■ Task requirements ■
The listing below must be copied exactly and in full.

BEGIN The records

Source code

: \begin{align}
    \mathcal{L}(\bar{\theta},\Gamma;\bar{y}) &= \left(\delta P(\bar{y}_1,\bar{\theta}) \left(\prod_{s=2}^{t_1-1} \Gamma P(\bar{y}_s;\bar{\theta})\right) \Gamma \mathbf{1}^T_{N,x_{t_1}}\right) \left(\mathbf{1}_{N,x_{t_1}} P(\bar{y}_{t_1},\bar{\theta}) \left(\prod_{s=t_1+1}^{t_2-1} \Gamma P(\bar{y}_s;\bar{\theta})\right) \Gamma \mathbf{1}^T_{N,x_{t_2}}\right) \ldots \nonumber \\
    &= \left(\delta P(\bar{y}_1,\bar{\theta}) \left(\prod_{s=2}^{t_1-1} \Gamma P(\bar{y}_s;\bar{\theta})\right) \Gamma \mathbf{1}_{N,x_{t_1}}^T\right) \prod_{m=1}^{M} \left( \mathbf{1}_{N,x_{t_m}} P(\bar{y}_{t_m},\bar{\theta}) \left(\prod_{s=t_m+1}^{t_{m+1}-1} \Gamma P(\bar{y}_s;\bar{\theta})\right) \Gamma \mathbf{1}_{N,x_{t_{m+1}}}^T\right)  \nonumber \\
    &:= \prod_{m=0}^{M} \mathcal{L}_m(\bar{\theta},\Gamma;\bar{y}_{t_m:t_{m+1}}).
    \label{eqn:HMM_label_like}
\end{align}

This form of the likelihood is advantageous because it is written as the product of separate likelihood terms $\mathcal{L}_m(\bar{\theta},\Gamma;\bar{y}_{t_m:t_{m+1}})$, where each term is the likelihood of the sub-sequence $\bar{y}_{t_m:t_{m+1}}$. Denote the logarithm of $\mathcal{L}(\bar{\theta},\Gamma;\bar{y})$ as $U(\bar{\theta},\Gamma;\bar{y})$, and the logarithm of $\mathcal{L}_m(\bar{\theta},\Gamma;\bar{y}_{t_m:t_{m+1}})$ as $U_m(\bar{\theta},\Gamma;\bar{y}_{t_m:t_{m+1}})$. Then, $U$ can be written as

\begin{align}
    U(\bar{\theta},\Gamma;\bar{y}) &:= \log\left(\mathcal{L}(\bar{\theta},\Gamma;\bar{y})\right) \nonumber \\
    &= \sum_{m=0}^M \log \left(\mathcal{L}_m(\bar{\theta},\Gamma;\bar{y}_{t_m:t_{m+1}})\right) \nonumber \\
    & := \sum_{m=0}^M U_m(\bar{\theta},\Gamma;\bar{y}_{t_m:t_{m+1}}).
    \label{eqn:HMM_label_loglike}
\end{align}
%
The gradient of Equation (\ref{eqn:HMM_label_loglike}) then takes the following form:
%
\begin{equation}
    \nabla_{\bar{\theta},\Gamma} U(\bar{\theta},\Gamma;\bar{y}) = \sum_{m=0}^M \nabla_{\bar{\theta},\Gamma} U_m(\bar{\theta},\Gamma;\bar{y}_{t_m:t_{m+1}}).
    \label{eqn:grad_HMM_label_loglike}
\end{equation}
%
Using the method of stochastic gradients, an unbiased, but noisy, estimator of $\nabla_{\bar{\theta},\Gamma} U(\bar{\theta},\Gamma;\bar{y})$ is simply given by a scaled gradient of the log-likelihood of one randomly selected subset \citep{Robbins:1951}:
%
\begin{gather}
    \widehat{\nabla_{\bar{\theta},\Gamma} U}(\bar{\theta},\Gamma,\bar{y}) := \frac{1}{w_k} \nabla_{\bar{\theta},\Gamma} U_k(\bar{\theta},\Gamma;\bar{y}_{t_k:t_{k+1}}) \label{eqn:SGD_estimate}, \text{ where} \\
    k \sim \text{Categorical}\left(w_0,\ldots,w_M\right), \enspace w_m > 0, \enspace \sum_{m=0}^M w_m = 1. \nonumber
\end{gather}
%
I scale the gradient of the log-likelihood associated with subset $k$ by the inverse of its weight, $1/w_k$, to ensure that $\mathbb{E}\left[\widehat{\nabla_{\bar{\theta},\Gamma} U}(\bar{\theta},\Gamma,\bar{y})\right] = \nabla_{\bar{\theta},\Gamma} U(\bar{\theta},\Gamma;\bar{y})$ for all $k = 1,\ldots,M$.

END The records

■ Solution to this task ■
Source code

: \begin{align}
    \mathcal{L}(\bar{\theta},\Gamma;\bar{y}) &= \left(\delta P(\bar{y}_1,\bar{\theta}) \left(\prod_{s=2}^{t_1-1} \Gamma P(\bar{y}_s;\bar{\theta})\right) \Gamma \mathbf{1}^T_{N,x_{t_1}}\right) \left(\mathbf{1}_{N,x_{t_1}} P(\bar{y}_{t_1},\bar{\theta}) \left(\prod_{s=t_1+1}^{t_2-1} \Gamma P(\bar{y}_s;\bar{\theta})\right) \Gamma \mathbf{1}^T_{N,x_{t_2}}\right) \ldots \nonumber \\
    &= \left(\delta P(\bar{y}_1,\bar{\theta}) \left(\prod_{s=2}^{t_1-1} \Gamma P(\bar{y}_s;\bar{\theta})\right) \Gamma \mathbf{1}_{N,x_{t_1}}^T\right) \prod_{m=1}^{M} \left( \mathbf{1}_{N,x_{t_m}} P(\bar{y}_{t_m},\bar{\theta}) \left(\prod_{s=t_m+1}^{t_{m+1}-1} \Gamma P(\bar{y}_s;\bar{\theta})\right) \Gamma \mathbf{1}_{N,x_{t_{m+1}}}^T\right)  \nonumber \\
    &:= \prod_{m=0}^{M} \mathcal{L}_m(\bar{\theta},\Gamma;\bar{y}_{t_m:t_{m+1}}).
    \label{eqn:HMM_label_like}
\end{align}

This form of the likelihood is advantageous because it is written as the product of separate likelihood terms $\mathcal{L}_m(\bar{\theta},\Gamma;\bar{y}_{t_m:t_{m+1}})$, where each term is the likelihood of the sub-sequence $\bar{y}_{t_m:t_{m+1}}$. Denote the logarithm of $\mathcal{L}(\bar{\theta},\Gamma;\bar{y})$ as $U(\bar{\theta},\Gamma;\bar{y})$, and the logarithm of $\mathcal{L}_m(\bar{\theta},\Gamma;\bar{y}_{t_m:t_{m+1}})$ as $U_m(\bar{\theta},\Gamma;\bar{y}_{t_m:t_{m+1}})$. Then, $U$ can be written as

\begin{align}
    U(\bar{\theta},\Gamma;\bar{y}) &:= \log\left(\mathcal{L}(\bar{\theta},\Gamma;\bar{y})\right) \nonumber \\
    &= \sum_{m=0}^M \log \left(\mathcal{L}_m(\bar{\theta},\Gamma;\bar{y}_{t_m:t_{m+1}})\right) \nonumber \\
    & := \sum_{m=0}^M U_m(\bar{\theta},\Gamma;\bar{y}_{t_m:t_{m+1}}).
    \label{eqn:HMM_label_loglike}
\end{align}
%
The gradient of Equation (\ref{eqn:HMM_label_loglike}) then takes the following form:
%
\begin{equation}
    \nabla_{\bar{\theta},\Gamma} U(\bar{\theta},\Gamma;\bar{y}) = \sum_{m=0}^M \nabla_{\bar{\theta},\Gamma} U_m(\bar{\theta},\Gamma;\bar{y}_{t_m:t_{m+1}}).
    \label{eqn:grad_HMM_label_loglike}
\end{equation}
%
Using the method of stochastic gradients, an unbiased, but noisy, estimator of $\nabla_{\bar{\theta},\Gamma} U(\bar{\theta},\Gamma;\bar{y})$ is simply given by a scaled gradient of the log-likelihood of one randomly selected subset \citep{Robbins:1951}:
%
\begin{gather}
    \widehat{\nabla_{\bar{\theta},\Gamma} U}(\bar{\theta},\Gamma,\bar{y}) := \frac{1}{w_k} \nabla_{\bar{\theta},\Gamma} U_k(\bar{\theta},\Gamma;\bar{y}_{t_k:t_{k+1}}) \label{eqn:SGD_estimate}, \text{ where} \\
    k \sim \text{Categorical}\left(w_0,\ldots,w_M\right), \enspace w_m > 0, \enspace \sum_{m=0}^M w_m = 1. \nonumber
\end{gather}
%
I scale the gradient of the log-likelihood associated with subset $k$ by the inverse of its weight, $1/w_k$, to ensure that $\mathbb{E}\left[\widehat{\nabla_{\bar{\theta},\Gamma} U}(\bar{\theta},\Gamma,\bar{y})\right] = \nabla_{\bar{\theta},\Gamma} U(\bar{\theta},\Gamma;\bar{y})$ for all $k = 1,\ldots,M$.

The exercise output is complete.